Here are some other quotes from children raised by same sex couples:
"Our family really isn't so different from any other Iowa family. When I'm home we go to church together. We eat dinner. We go on vacations. But we have our hard times, too. … The sense of family comes from the commitment we make to each other to work through the hard times so we can enjoy the good ones. It comes from the love that binds us. That's what makes a family."
And yet, 2,000 young adults in England reported feeling mentally harmed by missing either a mother for girls or a father for boys in their lives. Gay marriage can't provide both genders to both-gendered children...
We're talking about statistics, not singular or rarer exceptions.
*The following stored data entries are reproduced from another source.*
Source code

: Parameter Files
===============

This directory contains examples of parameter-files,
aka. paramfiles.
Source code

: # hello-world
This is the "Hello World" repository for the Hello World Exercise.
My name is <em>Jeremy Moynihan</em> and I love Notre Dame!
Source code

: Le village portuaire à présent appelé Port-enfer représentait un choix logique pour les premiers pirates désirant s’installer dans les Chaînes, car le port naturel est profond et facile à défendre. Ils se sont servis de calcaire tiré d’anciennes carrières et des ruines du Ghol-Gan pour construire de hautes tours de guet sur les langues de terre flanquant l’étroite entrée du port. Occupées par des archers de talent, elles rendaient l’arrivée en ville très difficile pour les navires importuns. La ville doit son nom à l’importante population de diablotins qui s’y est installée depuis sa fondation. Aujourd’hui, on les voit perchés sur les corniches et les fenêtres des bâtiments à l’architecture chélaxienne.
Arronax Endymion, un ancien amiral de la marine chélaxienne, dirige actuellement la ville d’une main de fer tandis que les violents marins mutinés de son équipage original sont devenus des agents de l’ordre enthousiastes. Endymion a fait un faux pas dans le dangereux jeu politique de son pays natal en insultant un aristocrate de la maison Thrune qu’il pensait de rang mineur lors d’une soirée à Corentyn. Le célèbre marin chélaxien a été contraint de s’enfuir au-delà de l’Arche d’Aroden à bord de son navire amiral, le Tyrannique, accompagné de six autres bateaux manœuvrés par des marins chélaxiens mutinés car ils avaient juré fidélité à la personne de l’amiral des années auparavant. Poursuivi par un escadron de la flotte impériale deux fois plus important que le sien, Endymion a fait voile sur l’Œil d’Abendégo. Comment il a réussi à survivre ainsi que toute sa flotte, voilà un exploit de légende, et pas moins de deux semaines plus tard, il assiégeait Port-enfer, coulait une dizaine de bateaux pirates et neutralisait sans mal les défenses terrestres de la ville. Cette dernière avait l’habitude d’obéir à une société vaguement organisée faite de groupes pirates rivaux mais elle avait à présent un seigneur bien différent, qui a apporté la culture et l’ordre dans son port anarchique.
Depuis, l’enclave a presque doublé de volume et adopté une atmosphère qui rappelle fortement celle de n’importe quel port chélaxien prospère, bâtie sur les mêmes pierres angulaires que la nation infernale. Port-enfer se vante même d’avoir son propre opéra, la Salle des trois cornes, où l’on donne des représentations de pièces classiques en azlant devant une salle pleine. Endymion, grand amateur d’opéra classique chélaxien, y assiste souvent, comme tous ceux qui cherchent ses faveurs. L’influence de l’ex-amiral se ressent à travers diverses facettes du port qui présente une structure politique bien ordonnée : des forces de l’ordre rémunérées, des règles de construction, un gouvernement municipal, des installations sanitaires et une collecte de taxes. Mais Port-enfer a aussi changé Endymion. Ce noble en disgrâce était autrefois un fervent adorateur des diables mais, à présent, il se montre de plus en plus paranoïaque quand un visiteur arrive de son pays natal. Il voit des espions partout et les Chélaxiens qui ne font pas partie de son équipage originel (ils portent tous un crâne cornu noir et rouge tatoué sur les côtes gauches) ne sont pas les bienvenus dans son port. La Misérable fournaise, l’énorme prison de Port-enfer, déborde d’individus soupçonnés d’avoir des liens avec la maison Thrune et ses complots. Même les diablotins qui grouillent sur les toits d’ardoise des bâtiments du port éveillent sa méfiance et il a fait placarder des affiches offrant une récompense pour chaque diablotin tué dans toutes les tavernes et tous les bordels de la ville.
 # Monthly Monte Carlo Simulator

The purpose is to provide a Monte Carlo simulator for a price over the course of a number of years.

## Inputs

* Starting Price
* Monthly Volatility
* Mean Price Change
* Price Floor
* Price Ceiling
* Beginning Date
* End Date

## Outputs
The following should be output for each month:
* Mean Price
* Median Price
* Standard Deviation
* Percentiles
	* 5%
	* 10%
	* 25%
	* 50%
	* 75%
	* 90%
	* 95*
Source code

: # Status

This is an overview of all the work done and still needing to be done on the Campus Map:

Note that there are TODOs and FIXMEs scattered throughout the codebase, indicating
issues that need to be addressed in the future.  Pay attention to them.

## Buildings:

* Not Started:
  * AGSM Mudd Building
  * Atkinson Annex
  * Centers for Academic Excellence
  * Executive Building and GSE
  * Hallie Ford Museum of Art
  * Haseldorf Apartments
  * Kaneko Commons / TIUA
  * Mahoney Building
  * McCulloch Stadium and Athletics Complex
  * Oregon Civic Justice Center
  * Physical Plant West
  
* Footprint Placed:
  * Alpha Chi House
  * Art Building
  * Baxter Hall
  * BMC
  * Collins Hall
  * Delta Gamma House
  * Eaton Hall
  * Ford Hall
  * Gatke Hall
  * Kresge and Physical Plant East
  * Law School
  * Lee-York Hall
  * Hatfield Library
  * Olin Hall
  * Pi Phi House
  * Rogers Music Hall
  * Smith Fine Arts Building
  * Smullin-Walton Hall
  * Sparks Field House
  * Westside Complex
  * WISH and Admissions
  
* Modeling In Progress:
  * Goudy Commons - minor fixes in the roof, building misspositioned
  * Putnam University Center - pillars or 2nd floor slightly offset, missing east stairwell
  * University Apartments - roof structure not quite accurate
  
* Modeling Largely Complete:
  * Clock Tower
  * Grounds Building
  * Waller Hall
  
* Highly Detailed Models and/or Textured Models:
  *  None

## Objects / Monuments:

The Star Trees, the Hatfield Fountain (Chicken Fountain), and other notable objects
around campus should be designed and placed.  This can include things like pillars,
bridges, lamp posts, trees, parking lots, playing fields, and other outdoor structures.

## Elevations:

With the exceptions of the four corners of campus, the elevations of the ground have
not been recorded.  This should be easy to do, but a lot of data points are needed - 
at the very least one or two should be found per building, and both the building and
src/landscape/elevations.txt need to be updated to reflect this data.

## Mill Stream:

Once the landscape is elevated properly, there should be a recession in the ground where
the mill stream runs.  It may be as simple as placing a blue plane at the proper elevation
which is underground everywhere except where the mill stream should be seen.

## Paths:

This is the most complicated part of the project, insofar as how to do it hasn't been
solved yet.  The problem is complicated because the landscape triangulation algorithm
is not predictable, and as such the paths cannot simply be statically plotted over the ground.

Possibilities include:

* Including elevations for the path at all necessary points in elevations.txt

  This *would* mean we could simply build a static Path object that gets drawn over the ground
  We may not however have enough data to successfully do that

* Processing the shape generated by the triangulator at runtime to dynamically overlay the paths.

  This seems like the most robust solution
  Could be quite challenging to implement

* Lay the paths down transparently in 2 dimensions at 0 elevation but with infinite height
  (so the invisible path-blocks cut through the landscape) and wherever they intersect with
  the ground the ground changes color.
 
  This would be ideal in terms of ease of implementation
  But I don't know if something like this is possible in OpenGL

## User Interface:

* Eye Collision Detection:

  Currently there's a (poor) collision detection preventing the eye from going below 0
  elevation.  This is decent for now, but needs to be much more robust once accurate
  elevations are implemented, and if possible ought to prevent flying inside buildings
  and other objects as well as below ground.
Well that's random. And of course there are many, many more children of gay parents supporting their parents right to marry.
But as usual, the only child you care about is the child you can use to attack gay people. Any child that doesn't serve that purpose and can't be exploited by you to that end...is beneath your contempt. Which is why you ignore any child that supports the right of their same sex parents to marry.
My parents- my two moms- go to work every day, like other parents. They cook dinner and mow the yard. They take care of the house. Volunteer in the community. Pay their bills. Do the thousands of little things that keep a household running. And they love me, unconditionally. But it didn't take me long to realize that my mom and her partner didn't have the same rights as other people. They are treated differently by the law and can't do many of the things that other families take for granted.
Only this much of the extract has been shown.